A few days ago, the organisers of the Parklife Festival in Heaton Park in Manchester sent out badly spelt text messages to those who had booked to attend. The Manchester Evening News reports that the texts purported to be from the recipient’s mum, but in fact were a plug for the festival’s after parties.
A running theme of this blog is the way in which organisations sometimes overlook or ignore the rules in order to win business, and the casual intrusion and impoliteness that this represents. Assuming that the story is accurate, I think the Parklife organisers may have breached both the law and the advertising standards code (the CAP Code).
Of course, for starters, the festival organisers need consent from recipients to send them text marketing. This has to be active, clear consent, and not some bollocks buried in the T&Cs. Even if they can satisfy the so-called ‘soft opt-in’ (where messages for similar products and services can be sent subject to an opt-out), this would need to have been done explicitly. The fact that a person has booked tickets or expressed an interest would not be enough to infer consent. Parklife’s organisers may well have done this, but given the other problems, it’s a reasonable question to ask.
Regulation 23 of the Privacy and Electronic Communications Regulations states that a marketer cannot ‘disguise or conceal‘ their identity. By sending what is in fact a marketing text in the guise of a message from Mum, Parklife’s organisers have apparently breached this section. As the MEN points out and the BBC have confirmed, some of the recipients will have lost their mums, and so a text message from ‘Mum’ isn’t just crass marketing, it’s distressing. Whether or not the ICO will take action is a matter for them and presumably, may be based in part on whether they get any complaints. However, if they do take action, the NME reports that Parklife’s organisers have already apologised for ‘unnecessary personal distress‘, which would presumably be a factor in any proposed PECR civil monetary penalty. A CMP can only be issued if the communication would or would be likely to cause substantial damage or distress, which seems like a high threshold.

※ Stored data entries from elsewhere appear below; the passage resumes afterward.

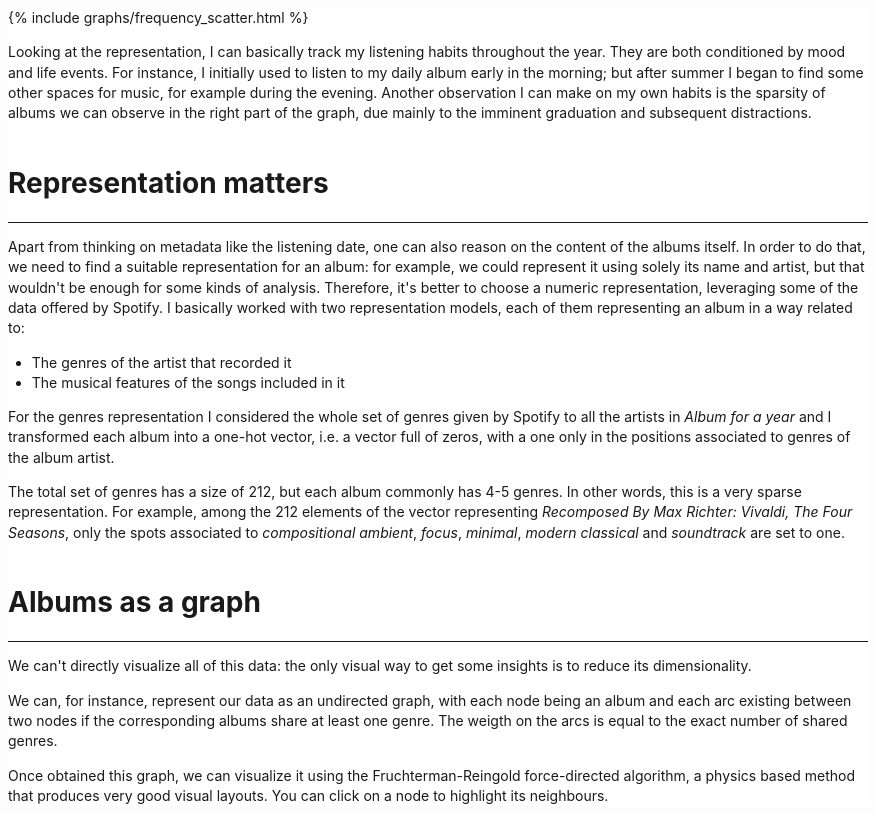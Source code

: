 {% include graphs/frequency_scatter.html %}

Looking at the representation, I can basically track my listening
habits throughout the year.
They are both conditioned by mood and life events.
For instance, I initially used to listen
to my daily album early in the morning; but after summer
I began to find some other spaces for music, for
example during the evening.
Another observation I can make on my own habits is the
sparsity of albums we can observe in the right part of the graph,
due mainly to the imminent graduation and subsequent distractions.

# Representation matters
---
Apart from thinking on metadata like the listening date,
one can also reason on the content of the albums itself.
In order to do that, we need to find a suitable representation
for an album: for example, we could represent it using solely
its name and artist, but that wouldn't be enough for some kinds of analysis.
Therefore, it's better to choose a numeric representation, leveraging some of
the data offered by Spotify. I basically worked with two representation models,
each of them representing an album in a way related to:
- The genres of the artist that recorded it
- The musical features of the songs included in it

For the genres representation I considered the whole set of genres given by Spotify
to all the artists in _Album for a year_ and I transformed each album into a one-hot vector,
i.e. a vector full of zeros, with a one only in the positions associated to genres
of the album artist.

The total set of genres has a size of 212, but each album commonly has 4-5 genres.
In other words, this is a very sparse representation.
For example, among the 212 elements of the vector representing 
_Recomposed By Max Richter: Vivaldi, The Four Seasons_, only
the spots associated to _compositional ambient_, _focus_, _minimal_,
_modern classical_ and _soundtrack_ are set to one.

# Albums as a graph
---

We can't directly visualize all of this data:
the only visual way to get some insights is to reduce its 
dimensionality.

We can, for instance, represent our data as an undirected graph,
with each node being an album and each arc existing between two nodes
if the corresponding albums share at least one genre.
The weigth on the arcs is equal to the exact number of shared genres.

Once obtained this graph, we can visualize it using the
Fruchterman-Reingold force-directed algorithm,
a physics based method that produces very good visual layouts.
You can click on a node to highlight its neighbours.
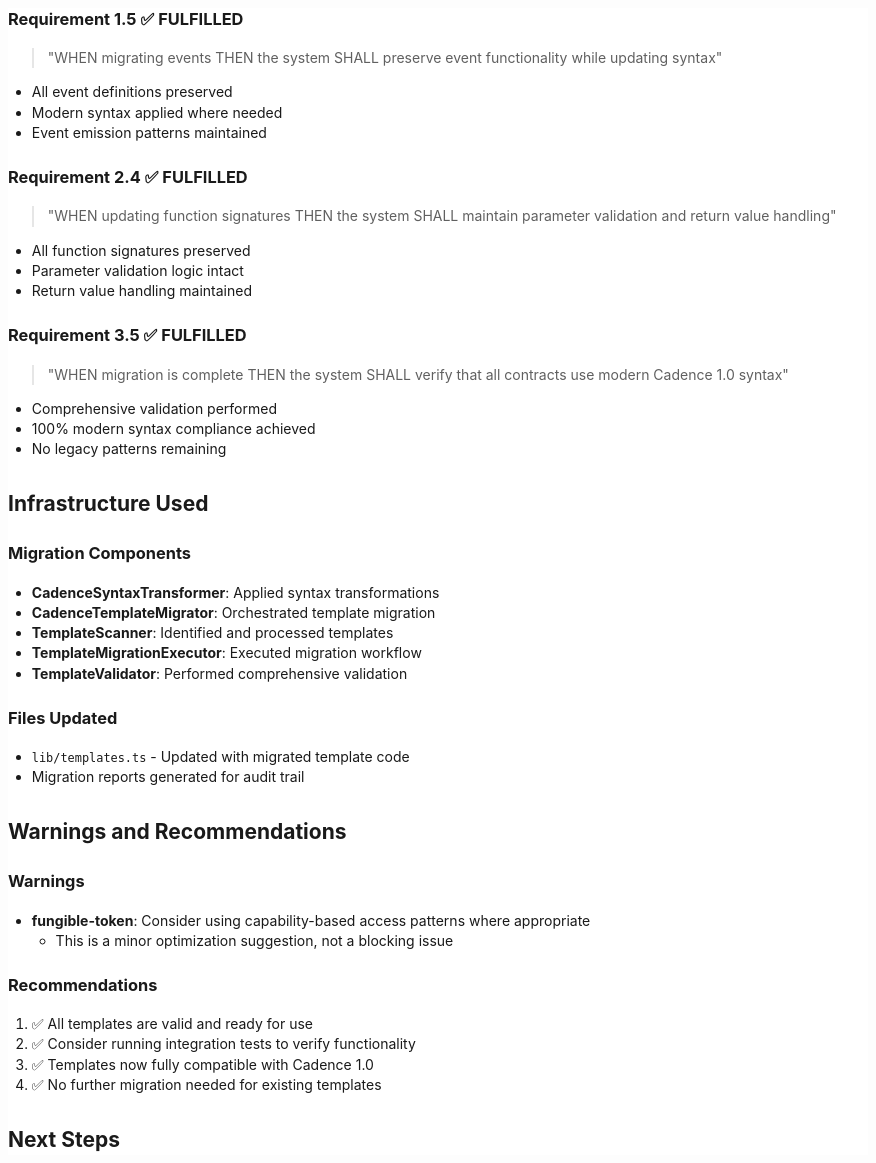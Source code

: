 ### Requirement 1.5 ✅ FULFILLED
> "WHEN migrating events THEN the system SHALL preserve event functionality while updating syntax"
- All event definitions preserved
- Modern syntax applied where needed
- Event emission patterns maintained

### Requirement 2.4 ✅ FULFILLED
> "WHEN updating function signatures THEN the system SHALL maintain parameter validation and return value handling"
- All function signatures preserved
- Parameter validation logic intact
- Return value handling maintained

### Requirement 3.5 ✅ FULFILLED
> "WHEN migration is complete THEN the system SHALL verify that all contracts use modern Cadence 1.0 syntax"
- Comprehensive validation performed
- 100% modern syntax compliance achieved
- No legacy patterns remaining

## Infrastructure Used

### Migration Components
- **CadenceSyntaxTransformer**: Applied syntax transformations
- **CadenceTemplateMigrator**: Orchestrated template migration
- **TemplateScanner**: Identified and processed templates
- **TemplateMigrationExecutor**: Executed migration workflow
- **TemplateValidator**: Performed comprehensive validation

### Files Updated
- `lib/templates.ts` - Updated with migrated template code
- Migration reports generated for audit trail

## Warnings and Recommendations

### Warnings
- **fungible-token**: Consider using capability-based access patterns where appropriate
  - This is a minor optimization suggestion, not a blocking issue

### Recommendations
1. ✅ All templates are valid and ready for use
2. ✅ Consider running integration tests to verify functionality
3. ✅ Templates now fully compatible with Cadence 1.0
4. ✅ No further migration needed for existing templates

## Next Steps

However, getting a text message from what seems to be your dead mother is probably the kind of thing that CMPs were designed to address, especially if the text arrives the day before the deceased’s birthday.
As well as PECR, many marketing communications are covered by the CAP Code, which is enforced (to the extent of forcing advertisers to withdraw offending items) by the Advertising Standards Authority. The CAP Code has a number of interesting sections:
“3.1 Marketing communications must not materially mislead or be likely to do so.”
“3.3 Marketing communications must not mislead the consumer by omitting material information. They must not mislead by hiding material information or presenting it in an unclear, unintelligible, ambiguous or untimely manner.”
“3.5 Marketing communications must not materially mislead by omitting the identity of the marketer.”
“4.2 Marketing communications must not cause fear or distress without justifiable reason”
And finally, just for good measure,
“4.3 References to anyone who is dead must be handled with particular care to avoid causing offence or distress.”
I’m not as familiar with the CAP Code as I am with DP and PECR, but this sounds like a fairly open and shut case.
The MEN reports that Sacha Lord, who runs the company behind the festival tweeted ‘So this is what it feels like to be a jar of Marmite! #LoveItOrHateIt’. I’m certain it’s more what it feels like to be a bellend, but it may be more than that. Any of the folk who received this moronic marketing may wish to consult with the ICO‘s website, or that of the ASA. It’s also a good example of where marketing law isn’t complex or confusing, as some marketers and their apologists like to claim. You don’t send text messages that look like they’re from people’s mum, especially because she might be dead.